When these (resins) are mixed with modifying agents such as plasticisers, fillers, or the like, the resulting product is usually called a plastic material after it is formed to shape.
The term 'plastic material' is usually reserved for the end product of the process, even though there may only be a plastic intermediate stage."
11. In the present case, we are concerned with the levy of duty on Phenolic Resin and Compounds. The term "bakelite goods" does not cover the commodity and accordingly the products of the petitioner are not covered in the entry 19 of the Schedule. Bakelite has been classified as "rubber goods". The expression "phenolic resin' means and includes Chemically phenolic resin. The expression "plastic" is generally broader than the expression "resin". Accordingly, the petitioner's product would fall in the category of "Chemicals" and not "bakelite goods". The basic component of phenolic resin by addition of other materials like plasticizers, filler, wood, etc. would change and the end product ceased to be the phenolic reason but becomes a plastic material. The intention of the legislature was not to include resin for the purposes of terminal tax but for a product when it ceases to become phenolic resin and becomes a plastic material. The submissions of the petitioner are supported by a passage at a page 676 of the Condensed Chemical Dictionary by Aurther R. Ross. The relevant portion reads as under :-
"Thus, the properties of the resins depend largely on the starting materials and processing conditions used. The properties are further modified by the addition of fillers, plasticizers, and other monomers of polymers."

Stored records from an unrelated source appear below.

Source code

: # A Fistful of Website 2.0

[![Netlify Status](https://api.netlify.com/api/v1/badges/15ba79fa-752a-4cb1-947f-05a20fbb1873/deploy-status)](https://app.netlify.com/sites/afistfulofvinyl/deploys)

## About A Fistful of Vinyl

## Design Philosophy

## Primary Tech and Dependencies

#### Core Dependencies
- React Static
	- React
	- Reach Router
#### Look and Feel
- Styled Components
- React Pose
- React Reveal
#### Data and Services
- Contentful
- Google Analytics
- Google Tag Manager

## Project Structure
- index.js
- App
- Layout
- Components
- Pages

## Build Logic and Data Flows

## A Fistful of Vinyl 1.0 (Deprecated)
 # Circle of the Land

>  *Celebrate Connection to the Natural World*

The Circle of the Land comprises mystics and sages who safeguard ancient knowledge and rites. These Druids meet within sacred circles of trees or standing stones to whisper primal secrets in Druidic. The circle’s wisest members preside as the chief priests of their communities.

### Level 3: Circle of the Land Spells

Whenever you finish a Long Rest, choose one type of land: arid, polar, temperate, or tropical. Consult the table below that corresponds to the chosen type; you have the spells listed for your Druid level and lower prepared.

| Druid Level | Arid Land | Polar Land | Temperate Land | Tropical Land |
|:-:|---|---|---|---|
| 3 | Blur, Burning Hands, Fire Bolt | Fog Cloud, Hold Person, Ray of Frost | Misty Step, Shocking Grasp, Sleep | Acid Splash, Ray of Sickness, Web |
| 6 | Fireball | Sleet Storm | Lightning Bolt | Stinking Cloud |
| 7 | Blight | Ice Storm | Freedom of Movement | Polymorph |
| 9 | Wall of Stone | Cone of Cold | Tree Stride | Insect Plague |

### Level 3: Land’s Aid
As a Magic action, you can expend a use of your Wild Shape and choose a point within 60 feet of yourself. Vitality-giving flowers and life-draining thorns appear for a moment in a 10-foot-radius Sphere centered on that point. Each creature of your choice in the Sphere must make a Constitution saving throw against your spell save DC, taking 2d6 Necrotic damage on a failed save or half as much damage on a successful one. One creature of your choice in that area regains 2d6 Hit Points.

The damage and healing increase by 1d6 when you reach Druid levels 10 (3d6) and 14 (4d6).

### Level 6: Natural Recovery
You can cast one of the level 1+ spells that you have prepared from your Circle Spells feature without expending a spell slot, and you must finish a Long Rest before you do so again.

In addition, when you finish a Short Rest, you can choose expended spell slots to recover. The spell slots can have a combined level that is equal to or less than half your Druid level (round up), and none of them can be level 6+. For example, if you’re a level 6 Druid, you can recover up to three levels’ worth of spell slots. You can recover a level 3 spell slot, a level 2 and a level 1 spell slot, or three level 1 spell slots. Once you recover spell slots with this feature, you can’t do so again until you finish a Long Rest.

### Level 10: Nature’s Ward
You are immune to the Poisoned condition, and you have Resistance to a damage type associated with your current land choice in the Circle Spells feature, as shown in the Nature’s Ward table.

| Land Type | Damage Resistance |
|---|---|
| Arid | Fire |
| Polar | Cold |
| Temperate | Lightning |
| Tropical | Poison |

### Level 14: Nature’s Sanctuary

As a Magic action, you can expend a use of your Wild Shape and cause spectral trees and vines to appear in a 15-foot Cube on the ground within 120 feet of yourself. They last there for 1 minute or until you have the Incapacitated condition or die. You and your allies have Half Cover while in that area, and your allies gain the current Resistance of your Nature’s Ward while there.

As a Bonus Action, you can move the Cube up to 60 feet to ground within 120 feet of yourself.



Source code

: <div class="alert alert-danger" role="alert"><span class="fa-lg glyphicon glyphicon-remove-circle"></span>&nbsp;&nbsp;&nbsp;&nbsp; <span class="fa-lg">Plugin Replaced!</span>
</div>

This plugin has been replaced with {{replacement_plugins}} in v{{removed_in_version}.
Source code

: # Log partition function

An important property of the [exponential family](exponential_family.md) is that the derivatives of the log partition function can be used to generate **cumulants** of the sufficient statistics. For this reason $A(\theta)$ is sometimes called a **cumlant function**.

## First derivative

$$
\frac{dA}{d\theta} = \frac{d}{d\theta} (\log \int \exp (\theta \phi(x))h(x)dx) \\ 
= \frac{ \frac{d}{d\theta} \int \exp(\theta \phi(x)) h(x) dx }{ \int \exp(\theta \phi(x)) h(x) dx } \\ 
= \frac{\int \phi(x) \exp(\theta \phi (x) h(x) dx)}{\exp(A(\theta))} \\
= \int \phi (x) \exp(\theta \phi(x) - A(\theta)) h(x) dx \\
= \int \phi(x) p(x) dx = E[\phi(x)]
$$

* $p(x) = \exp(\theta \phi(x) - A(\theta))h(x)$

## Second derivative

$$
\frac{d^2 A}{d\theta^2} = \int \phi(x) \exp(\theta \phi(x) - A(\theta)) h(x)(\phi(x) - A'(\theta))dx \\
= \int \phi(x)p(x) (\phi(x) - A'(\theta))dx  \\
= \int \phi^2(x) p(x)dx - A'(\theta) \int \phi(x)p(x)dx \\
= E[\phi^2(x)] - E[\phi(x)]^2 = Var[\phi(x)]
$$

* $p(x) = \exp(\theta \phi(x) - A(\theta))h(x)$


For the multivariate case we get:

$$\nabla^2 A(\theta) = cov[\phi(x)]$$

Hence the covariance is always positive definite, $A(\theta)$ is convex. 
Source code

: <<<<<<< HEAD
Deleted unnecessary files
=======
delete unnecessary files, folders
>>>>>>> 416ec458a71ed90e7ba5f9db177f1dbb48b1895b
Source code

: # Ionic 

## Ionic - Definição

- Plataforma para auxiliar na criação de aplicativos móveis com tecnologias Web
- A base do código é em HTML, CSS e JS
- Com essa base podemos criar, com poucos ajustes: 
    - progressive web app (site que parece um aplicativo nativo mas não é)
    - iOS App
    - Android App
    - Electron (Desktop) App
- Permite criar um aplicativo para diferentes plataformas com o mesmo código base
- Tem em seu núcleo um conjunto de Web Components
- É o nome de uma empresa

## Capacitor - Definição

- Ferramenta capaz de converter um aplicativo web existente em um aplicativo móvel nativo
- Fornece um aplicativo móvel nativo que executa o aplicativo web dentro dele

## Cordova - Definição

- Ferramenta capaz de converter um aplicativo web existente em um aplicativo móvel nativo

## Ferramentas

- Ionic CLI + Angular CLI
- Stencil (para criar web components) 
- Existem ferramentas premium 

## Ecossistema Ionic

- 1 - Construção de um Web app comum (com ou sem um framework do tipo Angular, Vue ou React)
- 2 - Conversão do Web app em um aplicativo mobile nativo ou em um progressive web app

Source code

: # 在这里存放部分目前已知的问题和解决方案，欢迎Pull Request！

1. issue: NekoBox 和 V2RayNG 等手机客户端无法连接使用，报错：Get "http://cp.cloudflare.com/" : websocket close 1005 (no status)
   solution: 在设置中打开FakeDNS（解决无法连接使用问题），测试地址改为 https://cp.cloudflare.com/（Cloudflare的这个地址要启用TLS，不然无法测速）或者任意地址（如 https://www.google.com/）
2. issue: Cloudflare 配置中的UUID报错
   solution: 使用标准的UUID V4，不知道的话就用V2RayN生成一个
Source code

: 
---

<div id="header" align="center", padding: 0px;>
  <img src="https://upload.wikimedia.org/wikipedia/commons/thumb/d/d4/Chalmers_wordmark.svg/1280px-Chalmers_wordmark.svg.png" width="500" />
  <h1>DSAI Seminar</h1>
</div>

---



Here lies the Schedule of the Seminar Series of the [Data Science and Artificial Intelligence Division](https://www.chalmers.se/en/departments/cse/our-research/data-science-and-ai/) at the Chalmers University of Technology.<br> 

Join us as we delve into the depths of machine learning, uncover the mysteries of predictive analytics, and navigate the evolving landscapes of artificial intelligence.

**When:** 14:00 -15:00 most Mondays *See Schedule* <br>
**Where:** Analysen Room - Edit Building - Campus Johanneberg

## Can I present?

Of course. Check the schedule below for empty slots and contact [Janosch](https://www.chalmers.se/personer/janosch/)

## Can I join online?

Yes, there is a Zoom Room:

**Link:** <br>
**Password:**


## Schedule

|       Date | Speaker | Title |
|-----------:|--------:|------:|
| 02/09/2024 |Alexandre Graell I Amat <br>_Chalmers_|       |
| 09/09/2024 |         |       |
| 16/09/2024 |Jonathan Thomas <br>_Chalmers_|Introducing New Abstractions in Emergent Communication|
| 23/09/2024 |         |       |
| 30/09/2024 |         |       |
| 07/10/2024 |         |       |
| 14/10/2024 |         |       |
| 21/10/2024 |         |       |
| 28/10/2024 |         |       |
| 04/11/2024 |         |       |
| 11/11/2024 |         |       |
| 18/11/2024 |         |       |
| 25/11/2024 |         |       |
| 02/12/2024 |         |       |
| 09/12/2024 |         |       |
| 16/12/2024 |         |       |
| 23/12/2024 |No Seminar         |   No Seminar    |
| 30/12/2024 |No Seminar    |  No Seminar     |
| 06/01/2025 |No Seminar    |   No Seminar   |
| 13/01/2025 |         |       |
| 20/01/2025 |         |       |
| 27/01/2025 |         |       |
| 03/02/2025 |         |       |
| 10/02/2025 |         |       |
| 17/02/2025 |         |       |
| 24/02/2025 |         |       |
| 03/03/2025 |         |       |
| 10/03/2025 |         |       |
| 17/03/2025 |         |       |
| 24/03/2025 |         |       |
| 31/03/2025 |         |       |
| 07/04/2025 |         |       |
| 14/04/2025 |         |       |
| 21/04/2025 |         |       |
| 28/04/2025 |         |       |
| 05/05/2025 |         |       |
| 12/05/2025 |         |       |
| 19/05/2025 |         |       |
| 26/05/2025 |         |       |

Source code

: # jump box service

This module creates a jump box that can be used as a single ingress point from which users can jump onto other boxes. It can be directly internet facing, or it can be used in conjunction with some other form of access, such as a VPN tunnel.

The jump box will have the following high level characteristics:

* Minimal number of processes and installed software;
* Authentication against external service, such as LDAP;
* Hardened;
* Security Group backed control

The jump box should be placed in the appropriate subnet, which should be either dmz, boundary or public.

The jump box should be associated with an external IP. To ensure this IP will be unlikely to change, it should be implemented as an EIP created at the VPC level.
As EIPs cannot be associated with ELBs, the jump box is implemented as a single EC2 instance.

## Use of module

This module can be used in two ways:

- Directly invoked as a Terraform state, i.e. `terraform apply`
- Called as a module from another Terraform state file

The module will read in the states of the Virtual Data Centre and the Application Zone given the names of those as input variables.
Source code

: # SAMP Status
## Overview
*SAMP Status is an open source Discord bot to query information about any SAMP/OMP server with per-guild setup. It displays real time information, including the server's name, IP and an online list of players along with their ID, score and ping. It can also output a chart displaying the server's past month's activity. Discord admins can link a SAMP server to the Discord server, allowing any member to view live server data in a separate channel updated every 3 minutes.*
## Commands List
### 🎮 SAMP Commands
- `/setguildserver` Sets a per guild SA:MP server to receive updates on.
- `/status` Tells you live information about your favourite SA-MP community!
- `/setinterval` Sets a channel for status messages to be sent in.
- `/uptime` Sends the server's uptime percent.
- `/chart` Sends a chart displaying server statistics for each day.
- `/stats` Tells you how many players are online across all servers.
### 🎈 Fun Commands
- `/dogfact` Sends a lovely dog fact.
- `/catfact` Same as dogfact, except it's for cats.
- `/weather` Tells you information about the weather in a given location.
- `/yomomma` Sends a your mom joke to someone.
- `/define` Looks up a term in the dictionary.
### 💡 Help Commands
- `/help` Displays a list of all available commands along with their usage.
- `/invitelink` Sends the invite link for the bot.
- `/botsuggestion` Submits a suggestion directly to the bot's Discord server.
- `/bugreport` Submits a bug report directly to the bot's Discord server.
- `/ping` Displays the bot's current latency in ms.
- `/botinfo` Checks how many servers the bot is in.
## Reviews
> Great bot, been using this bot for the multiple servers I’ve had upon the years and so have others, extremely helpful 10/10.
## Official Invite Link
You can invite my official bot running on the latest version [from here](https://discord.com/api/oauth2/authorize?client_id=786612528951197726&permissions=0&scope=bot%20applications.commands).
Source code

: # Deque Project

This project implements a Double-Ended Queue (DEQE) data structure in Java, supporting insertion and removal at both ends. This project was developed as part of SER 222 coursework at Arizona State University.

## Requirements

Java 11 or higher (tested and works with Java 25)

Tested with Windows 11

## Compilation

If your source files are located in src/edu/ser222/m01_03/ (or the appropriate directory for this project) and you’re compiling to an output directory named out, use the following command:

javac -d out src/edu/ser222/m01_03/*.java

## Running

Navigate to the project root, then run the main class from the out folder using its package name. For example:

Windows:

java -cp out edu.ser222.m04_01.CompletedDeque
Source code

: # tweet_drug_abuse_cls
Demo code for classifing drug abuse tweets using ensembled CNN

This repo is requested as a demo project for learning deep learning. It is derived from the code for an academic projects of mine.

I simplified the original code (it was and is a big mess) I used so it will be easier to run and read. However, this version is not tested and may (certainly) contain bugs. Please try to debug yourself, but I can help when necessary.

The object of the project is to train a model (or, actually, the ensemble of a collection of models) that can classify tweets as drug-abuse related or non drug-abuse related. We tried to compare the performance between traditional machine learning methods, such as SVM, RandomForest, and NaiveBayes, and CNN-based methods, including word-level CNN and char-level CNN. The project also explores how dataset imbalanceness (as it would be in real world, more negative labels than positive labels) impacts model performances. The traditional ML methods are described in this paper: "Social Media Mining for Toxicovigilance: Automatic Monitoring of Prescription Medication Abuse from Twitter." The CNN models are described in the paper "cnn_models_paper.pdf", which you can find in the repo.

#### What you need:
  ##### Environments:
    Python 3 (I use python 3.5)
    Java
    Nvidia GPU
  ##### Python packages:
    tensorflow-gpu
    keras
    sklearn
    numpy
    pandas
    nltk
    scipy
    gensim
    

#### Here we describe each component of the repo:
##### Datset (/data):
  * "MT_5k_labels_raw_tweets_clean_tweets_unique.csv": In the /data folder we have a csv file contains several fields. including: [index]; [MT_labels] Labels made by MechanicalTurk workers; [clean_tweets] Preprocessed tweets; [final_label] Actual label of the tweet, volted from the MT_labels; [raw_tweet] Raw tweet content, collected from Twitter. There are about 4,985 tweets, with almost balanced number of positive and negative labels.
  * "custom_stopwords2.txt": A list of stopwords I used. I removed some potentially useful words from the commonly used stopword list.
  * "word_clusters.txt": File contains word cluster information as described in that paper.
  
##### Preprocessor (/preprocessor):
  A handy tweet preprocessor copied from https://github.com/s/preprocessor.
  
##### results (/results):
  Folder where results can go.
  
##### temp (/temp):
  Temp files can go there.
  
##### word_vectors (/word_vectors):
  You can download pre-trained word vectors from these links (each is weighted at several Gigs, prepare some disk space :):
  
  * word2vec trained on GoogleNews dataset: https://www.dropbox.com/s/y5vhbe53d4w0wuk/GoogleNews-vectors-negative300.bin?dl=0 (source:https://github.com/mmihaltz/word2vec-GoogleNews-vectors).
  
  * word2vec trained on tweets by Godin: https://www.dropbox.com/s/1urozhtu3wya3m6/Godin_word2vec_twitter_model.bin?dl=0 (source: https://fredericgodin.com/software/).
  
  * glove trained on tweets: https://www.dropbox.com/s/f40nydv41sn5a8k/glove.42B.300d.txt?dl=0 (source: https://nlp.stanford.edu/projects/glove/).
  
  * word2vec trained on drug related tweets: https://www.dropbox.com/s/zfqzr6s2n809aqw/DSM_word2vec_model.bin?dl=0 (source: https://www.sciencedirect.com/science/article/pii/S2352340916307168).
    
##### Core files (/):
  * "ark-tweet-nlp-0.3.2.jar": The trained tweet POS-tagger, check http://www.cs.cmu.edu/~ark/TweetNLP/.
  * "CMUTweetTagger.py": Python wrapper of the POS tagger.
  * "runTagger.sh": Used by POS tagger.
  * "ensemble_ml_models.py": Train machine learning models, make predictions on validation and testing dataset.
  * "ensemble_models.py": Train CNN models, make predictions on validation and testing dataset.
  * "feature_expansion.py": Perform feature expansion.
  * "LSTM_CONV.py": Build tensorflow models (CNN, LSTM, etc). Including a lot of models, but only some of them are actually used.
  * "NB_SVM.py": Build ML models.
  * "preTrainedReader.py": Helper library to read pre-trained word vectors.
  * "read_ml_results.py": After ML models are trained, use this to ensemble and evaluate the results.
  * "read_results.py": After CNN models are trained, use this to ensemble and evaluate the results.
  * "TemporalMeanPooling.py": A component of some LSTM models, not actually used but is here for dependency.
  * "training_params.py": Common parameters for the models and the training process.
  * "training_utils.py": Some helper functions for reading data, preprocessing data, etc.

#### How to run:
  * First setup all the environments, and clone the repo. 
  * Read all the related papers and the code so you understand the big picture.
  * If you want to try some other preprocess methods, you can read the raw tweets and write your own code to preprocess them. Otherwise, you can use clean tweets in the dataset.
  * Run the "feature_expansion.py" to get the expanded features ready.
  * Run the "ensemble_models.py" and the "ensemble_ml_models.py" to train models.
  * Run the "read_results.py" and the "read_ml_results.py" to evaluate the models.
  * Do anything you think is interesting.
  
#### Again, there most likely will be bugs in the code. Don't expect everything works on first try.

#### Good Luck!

12. Another extract of the compilation from the book "Plastics Technology" by Robert v. Milby, at page 32, reads as under:-
"A pure phenolic resin is rarely moulded without modification to overcome limitations imposed by the moulding process and end use requirements.
Without alternation, phenolic resins are brittle and have high shrinkage caused by polymerization and elimination of water dimensions are difficult to control and parts stick badly to hot mould surfaces, making ejection difficult in order to overcome these problems, resin manufacturers resort to the use of additives to produce a compound".
13. It is thus apparent that when ingredients are mixed with phenolic resin, it makes it more useful. It ceases to be phenolic resin and the end product becomes a plastic material. What was sought to be taxed was the plastic material.
14. In the aforesaid circumstances, the levy of terminal tax on the product of the petitioner under Item 19 is bad. The petitioner claims that they are liable to pay tax under Item 31 in the category "all other articles not chargeable under any other clause". As long as phenolic powder is not used to form an article of shape, it cannot be termed as a plastic material.
15. Accordingly, following the decision of Bombay High Court in Industrial Plastic Corporation (supra), the petition is allowed. The matter is remanded back to the respondents for determining as to under which head would the petitioner's products fall. The claim of the petitioner for excess duty paid should be computed and the excess amount received should be refunded to the petitioner within six weeks.